## Problem details
Among the lines below, take the one holding "https://ajgasca.github.io/Word-Guess-Game/", the one holding "Update: the bug", and all lines between them. Set them down exactly.

## Input data
───

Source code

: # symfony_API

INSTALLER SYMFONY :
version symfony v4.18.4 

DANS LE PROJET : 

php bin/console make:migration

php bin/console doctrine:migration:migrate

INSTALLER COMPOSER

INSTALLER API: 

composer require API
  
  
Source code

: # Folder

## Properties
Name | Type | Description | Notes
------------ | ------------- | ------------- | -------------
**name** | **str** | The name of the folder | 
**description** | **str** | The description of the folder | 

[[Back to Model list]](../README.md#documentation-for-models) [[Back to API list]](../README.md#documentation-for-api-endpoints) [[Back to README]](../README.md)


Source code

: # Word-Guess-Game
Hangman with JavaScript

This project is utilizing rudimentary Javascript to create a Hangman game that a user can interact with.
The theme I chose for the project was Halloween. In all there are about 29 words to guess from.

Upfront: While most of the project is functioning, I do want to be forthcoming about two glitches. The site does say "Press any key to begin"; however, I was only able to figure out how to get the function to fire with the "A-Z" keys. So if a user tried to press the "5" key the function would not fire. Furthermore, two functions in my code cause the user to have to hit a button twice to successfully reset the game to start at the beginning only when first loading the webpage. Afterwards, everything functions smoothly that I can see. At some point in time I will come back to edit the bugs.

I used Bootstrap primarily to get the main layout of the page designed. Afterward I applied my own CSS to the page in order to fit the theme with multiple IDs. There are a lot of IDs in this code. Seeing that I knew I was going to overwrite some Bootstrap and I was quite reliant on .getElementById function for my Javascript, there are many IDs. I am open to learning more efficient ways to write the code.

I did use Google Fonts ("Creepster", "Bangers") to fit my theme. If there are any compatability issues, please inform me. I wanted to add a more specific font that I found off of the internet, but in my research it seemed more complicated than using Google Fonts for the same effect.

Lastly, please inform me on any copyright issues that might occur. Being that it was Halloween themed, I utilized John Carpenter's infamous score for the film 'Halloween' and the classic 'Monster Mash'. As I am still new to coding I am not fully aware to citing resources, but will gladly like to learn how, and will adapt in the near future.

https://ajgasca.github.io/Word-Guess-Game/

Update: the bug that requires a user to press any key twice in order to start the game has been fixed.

───

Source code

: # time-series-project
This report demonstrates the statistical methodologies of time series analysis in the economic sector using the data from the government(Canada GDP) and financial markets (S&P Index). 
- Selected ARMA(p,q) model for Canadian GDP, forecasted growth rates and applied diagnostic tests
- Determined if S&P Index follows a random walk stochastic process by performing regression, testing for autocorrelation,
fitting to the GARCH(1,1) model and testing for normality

───

## Solution to this problem
https://ajgasca.github.io/Word-Guess-Game/

Update: the bug that requires a user to press any key twice in order to start the game has been fixed.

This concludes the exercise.